Hice la cuenta de la vieja, dividí 80 años entre dos y empecé a plantearme, primero como broma recurrente para mi tribu de amigos y después muy en serio, la posibilidad de apearme del sistema a mitad de camino. El resultado de aquella boutade queda ahora recogido en el libro Sin Billete de Vuelta, editado por Círculo de Tiza, un compendio de aventuras y reflexiones de los cinco años que llevo viajando por el mundo. Tengo ahora 50 años y llevo cinco sin trabajar y por supuesto no tengo la menor intención de volver a hacerlo. Amo mi profesión y de vez en cuando escribo porque si no lo hago reviento.
Soy periodista especializado en economía y durante más de 20 años estuve al pie del cañón en La Gaceta, Expansión, El Mundo y Vozpópuli, con un año sabático de por medio por Australia y Nueva Zelanda que disipó las dudas sobre mi plan de futuro y terminó por acicatearlo en mi cabeza. Me fue muy bien en mi trabajo, fui un currante ejemplar y ahorré e invertí en algo tan peregrino como la vivienda para poder fijarme un digno salario mensual que me permitiera vivir y viajar sin tener que trabajar.
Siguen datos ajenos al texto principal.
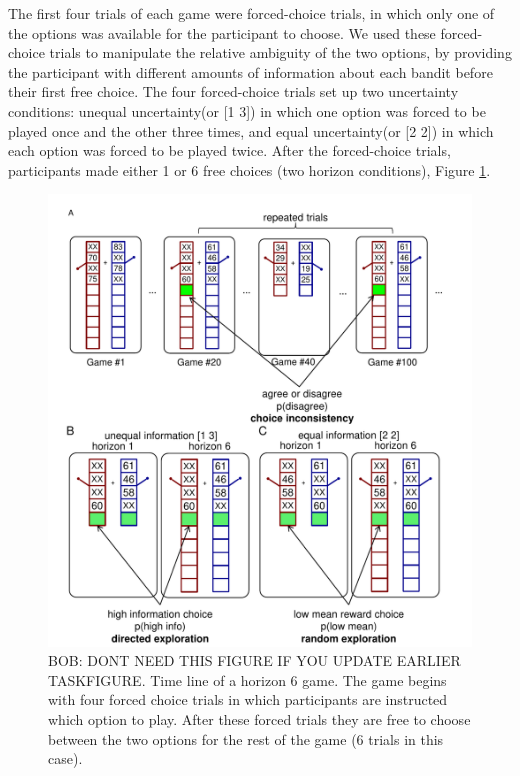 \documentclass[12pt]{article}
\begin{document}
	The first four trials of each game were forced-choice trials, in which only one of the options was available for the participant to choose. We used these forced-choice trials to manipulate the relative ambiguity of the two options, by providing the participant with different amounts of information about each bandit before their first free choice. The four forced-choice trials set up two uncertainty conditions: unequal uncertainty(or [1 3]) in which one option was forced to be played once and the other three times, and equal uncertainty(or [2 2]) in which each option was forced to be played twice. After the forced-choice trials, participants made either 1 or 6 free choices (two horizon conditions),  Figure \ref{fig:taskfigb}.
	
	\begin{figure}[H]
		\begin{center}
			\includegraphics[width=\textwidth]{figures/taskfigb.pdf}
			\caption{BOB: DONT NEED THIS FIGURE IF YOU UPDATE EARLIER TASKFIGURE. Time line of a horizon 6 game.  The game begins with four forced choice trials in which participants are instructed which option to play.   After these forced trials they are free to choose between the two options for the rest of the game (6 trials in this case).
			}
			\label{fig:taskfigb}
		\end{center}
	\end{figure}
	
\end{document}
Un buen alquiler y una asignación mensual con cargo a mis ahorros son ahora el sustento de mis andanzas, un sencillo sistema que me permite vivir sin estrecheces pero sin estridencias de consumo.
He comprado mi libertad -perdón por la grandilocuencia- y mi tiempo para gozarlos y consumirlos en plenitud de facultades físicas e intelectuales, sin tener que esperar al merecido pero incierto momento en el que se empieza a mirar de reojo la fina lengua de arena que implacable cae por el receptáculo de vidrio, esa consentida trampa de la jubilación, del retiro dorado, que llega en el otoño tardío o las más veces en el inverno de nuestras vidas.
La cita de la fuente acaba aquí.